Make an exact copy of the records, and keep the pictures out of it.

-- Excerpted data follows --

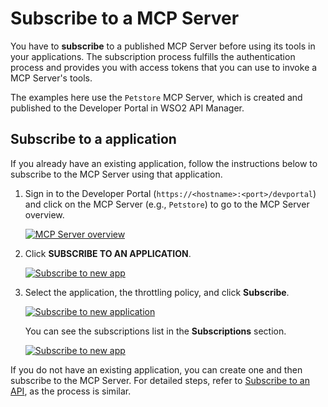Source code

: # Subscribe to a MCP Server

You have to **subscribe** to a published MCP Server before using its tools in your applications. The subscription process fulfills the authentication process and provides you with access tokens that you can use to invoke a MCP Server's tools. 

The examples here use the `Petstore` MCP Server, which is created and published to the Developer Portal in WSO2 API Manager.

## Subscribe to a application

If you already have an existing application, follow the instructions below to subscribe to the MCP Server using that application.

1.  Sign in to the Developer Portal (`https://<hostname>:<port>/devportal`) and click on the MCP Server (e.g., `Petstore`) to go to the MCP Server overview.

    [![MCP Server overview]({{base_path}}/assets/img/mcp/mcp-server-overview.png)]({{base_path}}/assets/img/mcp/mcp-server-overview.png)
        
2.  Click **SUBSCRIBE TO AN APPLICATION**.

    <a href="{{base_path}}/assets/img/learn/from-existing-app.png" ><img src="{{base_path}}/assets/img/learn/from-existing-app.png" alt="Subscribe to new app" title="Subscribe to new app" /></a>
    
3.  Select the application, the throttling policy, and click **Subscribe**.

    [![Subscribe to new application]({{base_path}}/assets/img/learn/subscribe-to-app.png)]({{base_path}}/assets/img/learn/subscribe-to-app.png)
    
    You can see the subscriptions list in the **Subscriptions** section.
     
    [![Subscribe to new app]({{base_path}}/assets/img/learn/subscription-list.png)]({{base_path}}/assets/img/learn/subscription-list.png)


If you do not have an existing application, you can create one and then subscribe to the MCP Server. For detailed steps, refer to [Subscribe to an API]({{base_path}}/consume/manage-subscription/subscribe-to-an-api/), as the process is similar.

-- Excerpted data concluded --

» **Solved problem**:
Source code

: # Subscribe to a MCP Server

You have to **subscribe** to a published MCP Server before using its tools in your applications. The subscription process fulfills the authentication process and provides you with access tokens that you can use to invoke a MCP Server's tools. 

The examples here use the `Petstore` MCP Server, which is created and published to the Developer Portal in WSO2 API Manager.

## Subscribe to a application

If you already have an existing application, follow the instructions below to subscribe to the MCP Server using that application.

1.  Sign in to the Developer Portal (`https://<hostname>:<port>/devportal`) and click on the MCP Server (e.g., `Petstore`) to go to the MCP Server overview.

    [![MCP Server overview]({{base_path}}/assets/img/mcp/mcp-server-overview.png)]({{base_path}}/assets/img/mcp/mcp-server-overview.png)
        
2.  Click **SUBSCRIBE TO AN APPLICATION**.

    <a href="{{base_path}}/assets/img/learn/from-existing-app.png" ><img src="{{base_path}}/assets/img/learn/from-existing-app.png" alt="Subscribe to new app" title="Subscribe to new app" /></a>
    
3.  Select the application, the throttling policy, and click **Subscribe**.

    [![Subscribe to new application]({{base_path}}/assets/img/learn/subscribe-to-app.png)]({{base_path}}/assets/img/learn/subscribe-to-app.png)
    
    You can see the subscriptions list in the **Subscriptions** section.
     
    [![Subscribe to new app]({{base_path}}/assets/img/learn/subscription-list.png)]({{base_path}}/assets/img/learn/subscription-list.png)


If you do not have an existing application, you can create one and then subscribe to the MCP Server. For detailed steps, refer to [Subscribe to an API]({{base_path}}/consume/manage-subscription/subscribe-to-an-api/), as the process is similar.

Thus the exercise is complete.